• Your objective
Using the listing below, show all lines that hold the word "HTML".
** Opening Materials provided block **
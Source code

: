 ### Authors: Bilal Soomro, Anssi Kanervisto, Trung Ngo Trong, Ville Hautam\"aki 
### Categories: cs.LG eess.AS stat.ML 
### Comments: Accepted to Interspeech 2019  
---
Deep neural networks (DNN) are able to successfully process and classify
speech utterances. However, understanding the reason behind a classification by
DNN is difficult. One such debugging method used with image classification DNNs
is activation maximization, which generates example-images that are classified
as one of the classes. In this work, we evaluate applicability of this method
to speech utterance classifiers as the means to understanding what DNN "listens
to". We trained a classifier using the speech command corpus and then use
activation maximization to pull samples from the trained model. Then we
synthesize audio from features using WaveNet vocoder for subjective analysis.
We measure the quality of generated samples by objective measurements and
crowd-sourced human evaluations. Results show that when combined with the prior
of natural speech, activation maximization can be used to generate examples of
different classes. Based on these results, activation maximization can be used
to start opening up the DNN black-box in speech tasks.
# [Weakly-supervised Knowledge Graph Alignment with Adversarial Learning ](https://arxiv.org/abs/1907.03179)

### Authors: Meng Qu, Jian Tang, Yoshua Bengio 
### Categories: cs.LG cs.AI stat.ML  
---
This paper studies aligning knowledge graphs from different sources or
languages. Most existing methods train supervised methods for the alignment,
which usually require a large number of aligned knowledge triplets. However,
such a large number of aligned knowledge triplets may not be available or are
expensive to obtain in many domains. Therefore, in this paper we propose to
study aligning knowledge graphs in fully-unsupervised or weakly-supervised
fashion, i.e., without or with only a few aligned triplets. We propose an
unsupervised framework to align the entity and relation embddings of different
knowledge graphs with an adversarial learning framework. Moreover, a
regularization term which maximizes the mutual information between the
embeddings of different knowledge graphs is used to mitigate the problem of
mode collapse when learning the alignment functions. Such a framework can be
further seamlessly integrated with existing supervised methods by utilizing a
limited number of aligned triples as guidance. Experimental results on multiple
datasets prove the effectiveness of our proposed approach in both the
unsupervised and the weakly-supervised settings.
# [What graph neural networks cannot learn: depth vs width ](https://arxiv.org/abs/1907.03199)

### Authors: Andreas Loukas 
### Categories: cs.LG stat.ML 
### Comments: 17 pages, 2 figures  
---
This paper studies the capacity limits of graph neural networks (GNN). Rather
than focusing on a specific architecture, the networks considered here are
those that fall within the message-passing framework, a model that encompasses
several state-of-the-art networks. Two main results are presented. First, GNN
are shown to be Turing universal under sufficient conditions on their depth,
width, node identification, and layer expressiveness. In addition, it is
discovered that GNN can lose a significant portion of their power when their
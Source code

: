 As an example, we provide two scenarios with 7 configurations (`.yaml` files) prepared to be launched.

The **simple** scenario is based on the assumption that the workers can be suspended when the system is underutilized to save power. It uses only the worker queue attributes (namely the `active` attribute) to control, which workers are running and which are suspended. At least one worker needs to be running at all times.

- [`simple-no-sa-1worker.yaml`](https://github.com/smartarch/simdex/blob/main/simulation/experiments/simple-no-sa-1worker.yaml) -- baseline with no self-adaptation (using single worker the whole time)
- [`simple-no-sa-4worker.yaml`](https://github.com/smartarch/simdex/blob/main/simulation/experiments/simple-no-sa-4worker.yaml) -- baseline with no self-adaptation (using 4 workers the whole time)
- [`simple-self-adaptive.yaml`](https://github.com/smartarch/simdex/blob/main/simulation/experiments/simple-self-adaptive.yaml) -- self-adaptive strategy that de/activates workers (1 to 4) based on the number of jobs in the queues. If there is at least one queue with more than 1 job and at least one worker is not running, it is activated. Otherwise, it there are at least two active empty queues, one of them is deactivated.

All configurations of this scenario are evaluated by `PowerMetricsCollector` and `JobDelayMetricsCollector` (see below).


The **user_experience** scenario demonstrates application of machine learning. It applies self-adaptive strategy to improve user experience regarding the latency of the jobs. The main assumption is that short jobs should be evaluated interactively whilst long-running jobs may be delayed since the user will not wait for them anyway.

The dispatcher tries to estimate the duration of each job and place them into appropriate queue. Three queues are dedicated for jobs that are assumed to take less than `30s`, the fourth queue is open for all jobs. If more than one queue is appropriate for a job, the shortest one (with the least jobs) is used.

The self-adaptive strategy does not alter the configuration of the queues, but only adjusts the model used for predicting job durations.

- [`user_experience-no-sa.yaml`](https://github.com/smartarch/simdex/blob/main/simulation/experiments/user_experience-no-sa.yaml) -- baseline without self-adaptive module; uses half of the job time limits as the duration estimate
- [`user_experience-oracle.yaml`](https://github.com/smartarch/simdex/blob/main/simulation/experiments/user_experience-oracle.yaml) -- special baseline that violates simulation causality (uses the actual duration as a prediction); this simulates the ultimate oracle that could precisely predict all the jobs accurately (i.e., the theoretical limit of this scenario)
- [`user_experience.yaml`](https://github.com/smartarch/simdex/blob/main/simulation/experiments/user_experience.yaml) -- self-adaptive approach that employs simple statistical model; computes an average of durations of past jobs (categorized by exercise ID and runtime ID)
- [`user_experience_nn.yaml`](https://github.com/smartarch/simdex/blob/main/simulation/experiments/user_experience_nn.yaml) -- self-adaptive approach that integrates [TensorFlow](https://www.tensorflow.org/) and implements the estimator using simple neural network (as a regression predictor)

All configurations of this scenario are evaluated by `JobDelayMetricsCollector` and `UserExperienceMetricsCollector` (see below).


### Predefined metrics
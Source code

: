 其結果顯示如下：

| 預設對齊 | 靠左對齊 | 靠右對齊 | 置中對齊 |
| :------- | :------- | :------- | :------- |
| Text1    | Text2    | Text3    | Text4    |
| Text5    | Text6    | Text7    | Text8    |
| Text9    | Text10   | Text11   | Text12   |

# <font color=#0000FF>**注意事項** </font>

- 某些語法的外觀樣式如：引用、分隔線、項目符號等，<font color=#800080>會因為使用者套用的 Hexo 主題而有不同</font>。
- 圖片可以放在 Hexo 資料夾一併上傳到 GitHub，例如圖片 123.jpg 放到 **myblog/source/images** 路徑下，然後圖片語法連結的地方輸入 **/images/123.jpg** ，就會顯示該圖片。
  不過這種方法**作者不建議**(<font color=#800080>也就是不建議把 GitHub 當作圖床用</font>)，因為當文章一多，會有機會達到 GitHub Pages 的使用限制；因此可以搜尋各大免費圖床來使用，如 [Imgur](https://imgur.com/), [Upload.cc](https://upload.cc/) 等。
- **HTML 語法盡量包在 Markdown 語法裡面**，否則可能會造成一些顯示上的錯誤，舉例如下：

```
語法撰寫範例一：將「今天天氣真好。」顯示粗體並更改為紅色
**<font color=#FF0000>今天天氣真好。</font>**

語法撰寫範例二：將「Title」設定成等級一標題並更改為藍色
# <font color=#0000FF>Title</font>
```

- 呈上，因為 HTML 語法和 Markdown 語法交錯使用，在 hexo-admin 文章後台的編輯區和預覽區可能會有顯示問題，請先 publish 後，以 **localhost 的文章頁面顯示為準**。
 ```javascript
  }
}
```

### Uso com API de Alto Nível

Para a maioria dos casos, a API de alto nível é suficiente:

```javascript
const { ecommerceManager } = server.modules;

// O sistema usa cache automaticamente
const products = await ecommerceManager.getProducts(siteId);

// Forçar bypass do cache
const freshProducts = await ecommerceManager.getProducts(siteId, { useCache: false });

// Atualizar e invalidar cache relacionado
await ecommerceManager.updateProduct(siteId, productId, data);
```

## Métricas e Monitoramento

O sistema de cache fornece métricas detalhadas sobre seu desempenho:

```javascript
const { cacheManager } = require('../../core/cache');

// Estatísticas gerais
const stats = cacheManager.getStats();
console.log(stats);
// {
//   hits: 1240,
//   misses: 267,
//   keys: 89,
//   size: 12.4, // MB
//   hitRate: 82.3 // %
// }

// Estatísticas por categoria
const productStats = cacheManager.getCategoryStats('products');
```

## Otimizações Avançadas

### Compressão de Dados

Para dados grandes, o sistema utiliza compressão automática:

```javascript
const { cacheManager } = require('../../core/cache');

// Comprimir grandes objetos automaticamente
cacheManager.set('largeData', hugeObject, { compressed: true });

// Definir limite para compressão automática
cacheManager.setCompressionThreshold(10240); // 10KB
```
** Closing Materials provided block **
• Problem solution
- **HTML 語法盡量包在 Markdown 語法裡面**，否則可能會造成一些顯示上的錯誤，舉例如下：
- 呈上，因為 HTML 語法和 Markdown 語法交錯使用，在 hexo-admin 文章後台的編輯區和預覽區可能會有顯示問題，請先 publish 後，以 **localhost 的文章頁面顯示為準**。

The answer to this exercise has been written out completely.